Furthest Building You Can Reach

Furthest Building You Can Reach - Problem

You are given an integer array heights representing the heights of buildings, along with a certain number of bricks and ladders.

You start your journey from building 0 and move to the next building by possibly using bricks or ladders.

While moving from building i to building i+1 (0-indexed):

If the current building's height is greater than or equal to the next building's height, you do not need a ladder or bricks.
If the current building's height is less than the next building's height, you can either use one ladder or (h[i+1] - h[i]) bricks.

Return the furthest building index (0-indexed) you can reach if you use the given ladders and bricks optimally.

Input & Output

Example 1 — Basic Case

$ Input: heights = [4,2,7,6,9,14,12], bricks = 5, ladders = 1

› Output: 4

💡 Note: Starting at building 0, we can reach building 4: gaps are -2 (free), +5 (use 5 bricks), -1 (free), +3 (use ladder).
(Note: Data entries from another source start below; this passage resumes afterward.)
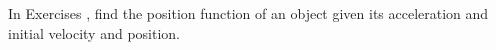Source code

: {\noindent In Exercises}
{ , find the position function of an object given its acceleration and initial velocity and position.
}
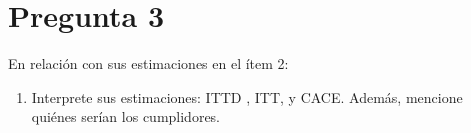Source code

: \documentclass[
  12pt,
  a4paper,
]{article}
\providecommand{\tightlist}{%
  \setlength{\itemsep}{0pt}\setlength{\parskip}{0pt}}
\begin{document}
\begin{table}[h!]
\begin{center}
\caption{\label{tab:table2} Modelos de VI con efectos fijos para apoyo a partidos de extrema derecha en base a Pepinsky et al. (2023)}
\label{table:coefficients}
\end{center}
\end{table}

\hypertarget{pregunta-3}{%
\section{Pregunta 3}\label{pregunta-3}}

En relación con sus estimaciones en el ítem 2:

\begin{enumerate}
\def\labelenumi{\alph{enumi})}
\tightlist
\item
  Interprete sus estimaciones: ITTD , ITT, y CACE. Además, mencione quiénes serían los cumplidores.
\end{enumerate}
\end{document}
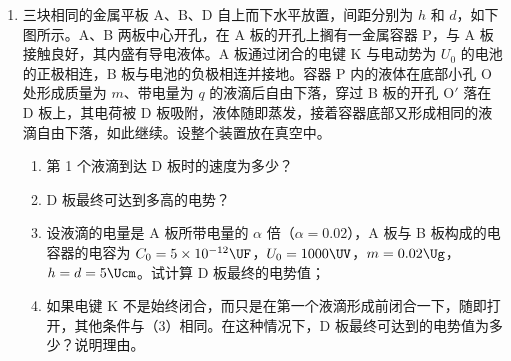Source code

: \documentclass[\gkver]{gaokaozhenti}
\begin{document}
\begin{enumerate}
{\onepicture[align=right, h=2.55cm]{}

（3）$mgr\cos\theta - mg\cdot\frac{r}{2}(1 + \sin\theta) = 0$　③

$2\cos\theta = 1 + \sin\theta$，

$4(1 - \sin^{2}\theta) = 1 + \sin^{2}\theta + 2\sin\theta$

$5\sin^{2}\theta + 2\sin\theta - 3 = 0$

$\sin\theta = \frac{-1 \pm \sqrt{1 + 15}}{5} = \frac{3}{5}$（舍去负根）

$\theta = 37^\circ$

\textbf{评分标准}：第（1）小题 3 分。第（2）小题 5 分，列出② 3 分，得出结果 2 分。第（3）小题 4 分，列出③ 2 分，得出 $\theta$ 结果 2 分。
}

\item
三块相同的金属平板 A、B、D 自上而下水平放置，间距分别为 $h$ 和 $d$，如下图所示。A、B 两板中心开孔，在 A 板的开孔上搁有一金属容器 P，与 A 板接触良好，其内盛有导电液体。A 板通过闭合的电键 K 与电动势为 $U_{0}$ 的电池的正极相连，B 板与电池的负极相连并接地。容器 P 内的液体在底部小孔 O 处形成质量为 $m$、带电量为 $q$ 的液滴后自由下落，穿过 B 板的开孔 O$'$ 落在 D 板上，其电荷被 D 板吸附，液体随即蒸发，接着容器底部又形成相同的液滴自由下落，如此继续。设整个装置放在真空中。
\begin{enumerate}
	\item
	第 1 个液滴到达 D 板时的速度为多少？
	\item
	D 板最终可达到多高的电势？
	\item
	设液滴的电量是 A 板所带电量的 $\alpha$ 倍（$\alpha = 0.02$），A 板与 B 板构成的电容器的电容为 $C_{0} = 5 \times 10^{-12}\UF$，$U_{0} = 1000\UV$，$m = 0.02\Ug$，$h = d = 5\Ucm$。试计算 D 板最终的电势值；
	\item
	如果电键 K 不是始终闭合，而只是在第一个液滴形成前闭合一下，随即打开，其他条件与（3）相同。在这种情况下，D 板最终可达到的电势值为多少？说明理由。
\end{enumerate}
\onepicture[align=right, w=5.60cm]{}
\end{enumerate}
\end{document}
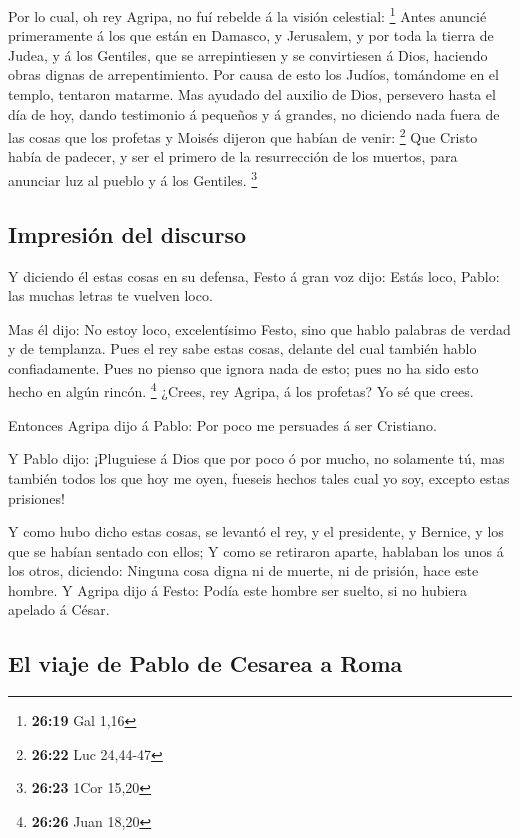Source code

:  Por lo cual, oh rey Agripa, no fuí rebelde á la visión
celestial: \footnote{\textbf{26:19} Gal 1,16}  Antes
anuncié primeramente á los que están en Damasco, y Jerusalem, y por toda
la tierra de Judea, y á los Gentiles, que se arrepintiesen y se
convirtiesen á Dios, haciendo obras dignas de arrepentimiento.
 Por causa de esto los Judíos, tomándome en el templo,
tentaron matarme.  Mas ayudado del auxilio de Dios,
persevero hasta el día de hoy, dando testimonio á pequeños y á grandes,
no diciendo nada fuera de las cosas que los profetas y Moisés dijeron
que habían de venir: \footnote{\textbf{26:22} Luc 24,44-47}
 Que Cristo había de padecer, y ser el primero de la
resurrección de los muertos, para anunciar luz al pueblo y á los
Gentiles. \footnote{\textbf{26:23} 1Cor 15,20}

\hypertarget{impresiuxf3n-del-discurso}{%
\subsection{Impresión del discurso}\label{impresiuxf3n-del-discurso}}

 Y diciendo él estas cosas en su defensa, Festo á gran voz
dijo: Estás loco, Pablo: las muchas letras te vuelven loco.

 Mas él dijo: No estoy loco, excelentísimo Festo, sino que
hablo palabras de verdad y de templanza.  Pues el rey sabe
estas cosas, delante del cual también hablo confiadamente. Pues no
pienso que ignora nada de esto; pues no ha sido esto hecho en algún
rincón. \footnote{\textbf{26:26} Juan 18,20}  ¿Crees, rey
Agripa, á los profetas? Yo sé que crees.

 Entonces Agripa dijo á Pablo: Por poco me persuades á ser
Cristiano.

 Y Pablo dijo: ¡Pluguiese á Dios que por poco ó por mucho,
no solamente tú, mas también todos los que hoy me oyen, fueseis hechos
tales cual yo soy, excepto estas prisiones!

 Y como hubo dicho estas cosas, se levantó el rey, y el
presidente, y Bernice, y los que se habían sentado con ellos;
 Y como se retiraron aparte, hablaban los unos á los otros,
diciendo: Ninguna cosa digna ni de muerte, ni de prisión, hace este
hombre.  Y Agripa dijo á Festo: Podía este hombre ser
suelto, si no hubiera apelado á César.

\hypertarget{el-viaje-de-pablo-de-cesarea-a-roma}{%
\subsection{El viaje de Pablo de Cesarea a
Roma}\label{el-viaje-de-pablo-de-cesarea-a-roma}}

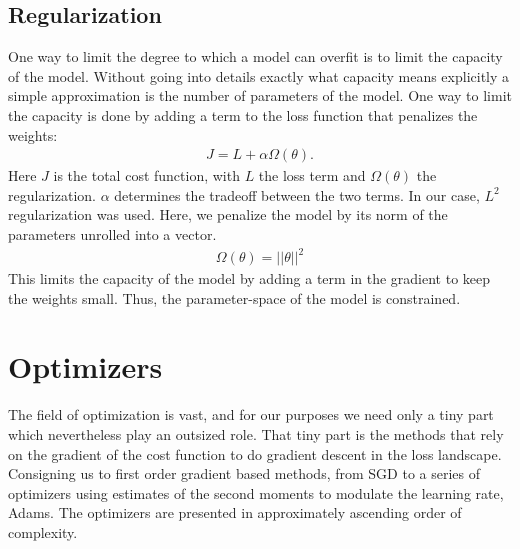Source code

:\subsection{Regularization}
\label{subsec:regop}
One way to limit the degree to which a model can overfit is to limit the capacity of the model.
Without going into details exactly what capacity means explicitly a simple approximation is the number of parameters of the model.
One way to limit the capacity is done by adding a term to the loss function that penalizes the weights:
\begin{align}
	J = L + \alpha \Omega(\theta).
\end{align}
Here $J$ is the total cost function, with $L$ the loss term and $\Omega(\theta)$ the regularization.
$\alpha$ determines the tradeoff between the two terms. In our case, $L^2$ regularization was used. Here, we penalize the model by its norm of the parameters unrolled into a vector.
\begin{align}
	\Omega(\theta) = ||\theta||^2
\end{align}
This limits the capacity of the model by adding a term in the gradient to keep the weights small. 
Thus, the parameter-space of the model is constrained.
\section{Optimizers}
\label{sec:optimizers}
The field of optimization is vast, and for our purposes we need only a tiny part which nevertheless play an outsized role. 
That tiny part is the methods that rely on the gradient of the cost function to do gradient descent in the loss landscape.
Consigning us to first order gradient based methods, from \acf{SGD} to a series of optimizers using estimates of the second moments to modulate the learning rate, \acp{Adam}. 
The optimizers are presented in approximately ascending order of complexity. 

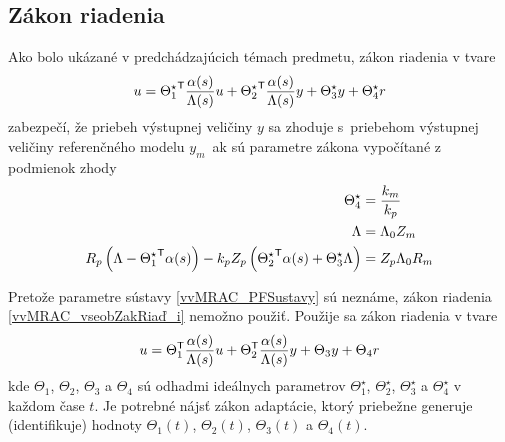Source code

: ﻿\documentclass[a4paper, 10pt, ]{article}
\begin{document}
\subsection{Zákon riadenia}

Ako bolo ukázané v predchádzajúcich témach predmetu, zákon riadenia v tvare
\begin{equation} \label{vvMRAC_vseobZakRiaď_i}
	u = {\Theta_1^\star}^{\mathsf{T}} \frac{\alpha(s)}{\Lambda(s)} u + {\Theta_2^\star}^{\mathsf{T}} \frac{\alpha(s)}{\Lambda(s)} y + \Theta_3^\star y + \Theta_4^\star r
\end{equation}
zabezpečí, že priebeh výstupnej veličiny $y$ sa zhoduje s~priebehom výstupnej veličiny referenčného modelu $y_m$~ak sú parametre zákona vypočítané z podmienok zhody
\begin{subequations}
	\begin{align} \label{vvMRAC_idealTh4}
		\Theta_4^\star &= \frac{k_m}{k_p} \\
		\Lambda &= \Lambda_0 Z_m  \label{vvMRAC_idealLambda} \\
		R_p \left( \Lambda - {\Theta_1^\star}^{\mathsf{T}} \alpha(s) \right) -  k_p Z_p 	\left( {\Theta_2^\star}^{\mathsf{T}}  \alpha(s) +  \Theta_3^\star\Lambda	 \right) &= Z_p \Lambda_0 R_m
	\end{align}
\end{subequations}

Pretože parametre sústavy \eqref{vvMRAC_PFSustavy} sú neznáme, zákon riadenia \eqref{vvMRAC_vseobZakRiaď_i} nemožno použiť. Použije sa zákon riadenia v tvare
\begin{equation} \label{vvMRAC_vseobZakRiad}
	u = \Theta_1^{\mathsf{T}} \frac{\alpha(s)}{\Lambda(s)} u + \Theta_2^{\mathsf{T}} \frac{\alpha(s)}{\Lambda(s)} y + \Theta_3 y + \Theta_4 r
\end{equation}
kde $\Theta_1$, $\Theta_2$, $\Theta_3$ a $\Theta_4$ sú odhadmi ideálnych parametrov $\Theta_1^\star$, $\Theta_2^\star$, $\Theta_3^\star$ a $\Theta_4^\star$ v každom čase $t$. Je potrebné nájsť zákon adaptácie, ktorý priebežne generuje (identifikuje) hodnoty $\Theta_1(t)$, $\Theta_2(t)$, $\Theta_3(t)$ a $\Theta_4(t)$.
\end{document}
At gap +5 to building 5, we need bricks but have none left.

Example 2 — Use All Resources

$ Input: heights = [4,12,2,7,3,18,20,3,19], bricks = 10, ladders = 2

› Output: 7

💡 Note: Use ladders for gaps +8 and +15, use 10 bricks for gaps +5 and +5. Can reach building 7, but gap +16 to building 8 is too large.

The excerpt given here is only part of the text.